Before testing drugs, there is a process that is followed to protect people from releasing medications without full knowledge of how they work or about long-term side effects. The United States has a very rigorous process. This ensures the safety of our population. Many other countries follow the same process to keep their populations safe as well. This is a brief summary of how the scientific process works. The normal print represents the usual process. Italicized print explains how the process has been adapted for the urgency of the COVID-19 pandemic.
Thinking about a new drug
When a scientist or researcher has a thought about a problem, they carefully study the physiology of the issue or how our bodies react to illness. Then they intently study what has been previously achieved. This is to avoid repeating work as well as to see what has been accomplished to date. Sometimes, a new product does not work but the delivery method might not be up to date or perhaps new science has been discovered to enhance previously accomplished work. Even failed studies are important to understand why something did not work so as not to repeat it.
For coronavirus (COVID-19), some scientist will begin with the above step. Since this is a brand-new virus, they will need to see if there is anything similar and gather information about how this specific virus affects the body. This work is underway.

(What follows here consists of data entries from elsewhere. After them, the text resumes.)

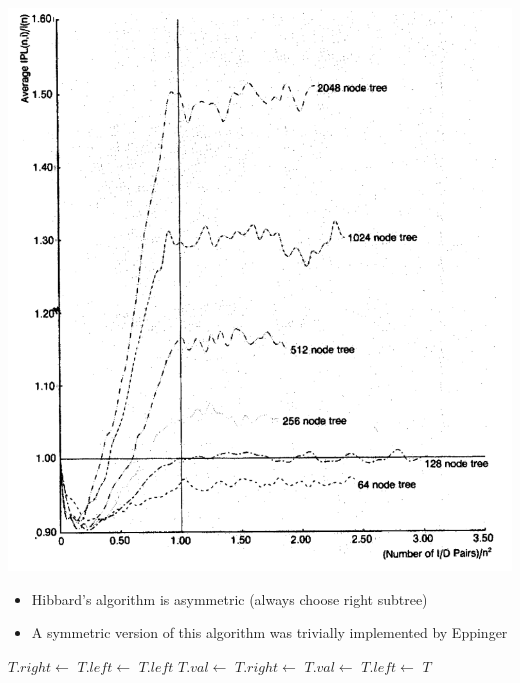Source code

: \documentclass{beamer}
\begin{document}
\begin{frame}[plain]
    \begin{center}
        \includegraphics[width=\paperwidth,height=\paperheight,keepaspectratio]{plotEppinger.png}
    \end{center}
\end{frame}

\begin{frame}
    \begin{itemize}
        \item Hibbard's algorithm is asymmetric (always choose right subtree)
            \pause
        \item A symmetric version of this algorithm was trivially implemented by Eppinger
    \end{itemize}
\end{frame}

\begin{frame}
    \footnotesize
    \begin{algorithmic}
        \State $T.right \gets$ 
        \State $T.left \gets$ 
        \Else
        \State \Return $T.left$
        \Else
        \State $T.val \gets$ 
        \State $T.right \gets$ 
        \Else
        \State $T.val \gets$ 
        \State $T.left \gets$ 
        \EndIf
        \EndIf
        \EndIf
        \State \Return $T$
        \EndFunction
    \end{algorithmic}
\end{frame}
\end{document}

There are several drugs that have been developed for other viruses that are being re-examined or re-formulated for treatment of COVID-19, around the world.
When there is an understanding of the problem, scientific researchers begin to seek solutions. They will develop ideas from their education, internships in laboratories and their own study. Usually, scientist choose a specialty and stick with it building on their past work and the work of others. The building concept enables more discoveries to be built on previous work.

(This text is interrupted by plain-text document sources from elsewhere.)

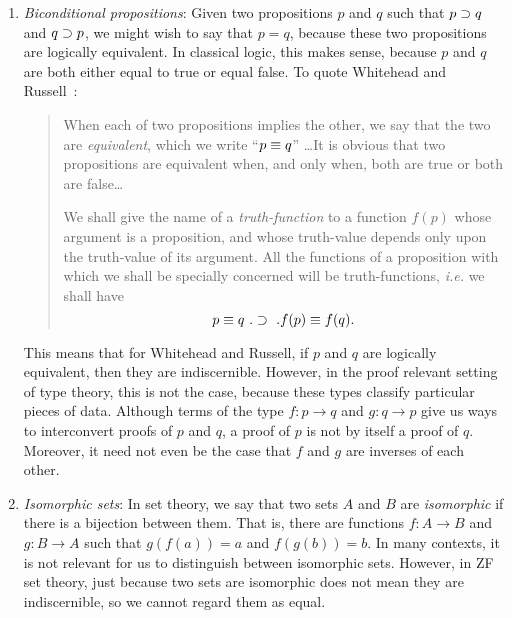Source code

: \documentclass[12pt]{article}
\begin{document}
\begin{enumerate}

\item \emph{Biconditional propositions}: Given two propositions $p$ and $q$
such that $p \supset q$ and $q \supset p$, we might wish to say that $p = q$,
because these two propositions are logically equivalent. In classical logic,
this makes sense, because $p$ and $q$ are both either equal to true or equal
false. To quote Whitehead and Russell~\cite[p.115]{Whitehead63}:

\begin{quotation}

When each of two propositions implies the other, we say that the two are
\emph{equivalent}, which we write ``$p \equiv q$'' \dots It is obvious that two
propositions are equivalent when, and only when, both are true or both are
false\dots

We shall give the name of a \emph{truth-function} to a function
$f(p)$ whose argument is a proposition, and whose truth-value
depends only upon the truth-value of its argument. All the functions
of a proposition with which we shall be specially concerned will be
truth-functions, \emph{i.e.} we shall have
%
\begin{equation*}
p \equiv q \ . \supset \ . f(p) \equiv f(q) . 
\end{equation*}
%
\end{quotation}

This means that for Whitehead and Russell, if $p$ and $q$ are logically
equivalent, then they are indiscernible. However, in the proof relevant setting
of type theory, this is not the case, because these types classify particular
pieces of data.  Although terms of the type $f : p \to q$ and $g : q \to p$
give us ways to interconvert proofs of $p$ and $q$, a proof of $p$ is not by
itself a proof of $q$.  Moreover, it need not even be the case that $f$ and $g$
are inverses of each other.

\item \emph{Isomorphic sets}: In set theory, we say that two sets $A$ and $B$
are \emph{isomorphic} if there is a bijection between them. That is, there are
functions $f : A \to B$ and $g : B \to A$ such that $g(f(a)) = a$ and $f(g(b))
= b$. In many contexts, it is not relevant for us to distinguish between
isomorphic sets. However, in ZF set theory, just because two sets are
isomorphic does not mean they are indiscernible, so we cannot regard them
as equal.


\end{enumerate}
\end{document}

As a result of dedicated scientists, the treatment for COVID-19 is not starting from nothing. Many individuals have been studying infectious diseases. There is an excellent foundation for starting to find treatments for COVID-19.
Once a plan is formulated on paper, the scientific researcher will transition their idea into testing in the laboratory. This could include chemical development, studies on tissues or even animals. Animals used in laboratory studies are cared for by veterinarians, with super strict rules about ethical treatment and health concerns for the animals.

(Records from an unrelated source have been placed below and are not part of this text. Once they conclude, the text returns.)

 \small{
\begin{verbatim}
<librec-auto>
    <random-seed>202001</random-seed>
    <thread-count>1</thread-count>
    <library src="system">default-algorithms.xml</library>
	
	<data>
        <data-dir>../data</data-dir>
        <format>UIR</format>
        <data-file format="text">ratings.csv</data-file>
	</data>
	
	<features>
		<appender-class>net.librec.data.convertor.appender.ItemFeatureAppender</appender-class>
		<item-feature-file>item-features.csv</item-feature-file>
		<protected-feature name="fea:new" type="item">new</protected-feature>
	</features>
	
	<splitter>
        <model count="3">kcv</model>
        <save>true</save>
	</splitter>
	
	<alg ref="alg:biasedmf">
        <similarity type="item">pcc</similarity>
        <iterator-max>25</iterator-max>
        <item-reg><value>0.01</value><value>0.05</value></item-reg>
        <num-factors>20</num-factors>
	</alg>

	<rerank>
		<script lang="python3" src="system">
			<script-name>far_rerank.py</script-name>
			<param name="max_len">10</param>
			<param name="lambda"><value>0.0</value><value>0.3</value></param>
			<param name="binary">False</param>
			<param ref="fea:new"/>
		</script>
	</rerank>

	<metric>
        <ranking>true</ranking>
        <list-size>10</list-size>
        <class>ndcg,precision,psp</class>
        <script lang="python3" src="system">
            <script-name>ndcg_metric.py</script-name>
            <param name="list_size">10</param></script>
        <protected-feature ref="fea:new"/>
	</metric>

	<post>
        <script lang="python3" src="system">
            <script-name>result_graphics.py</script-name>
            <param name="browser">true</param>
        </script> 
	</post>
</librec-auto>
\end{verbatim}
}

As soon as there appears to be safety and efficacy in animal or other laboratory studies, the process might be ready for human trials. An application must be made before this can be done. The protocol or outline of the process to be attempted in humans must relate the results of laboratory studies and step by step process of the projected human research. This protocol is reviewed by an Internal Review Board (IRB) which consists of healthcare professionals, researchers and at least one community member if not more. The IRB members will review the protocol to determine if the idea is reasonable and within the rights of people.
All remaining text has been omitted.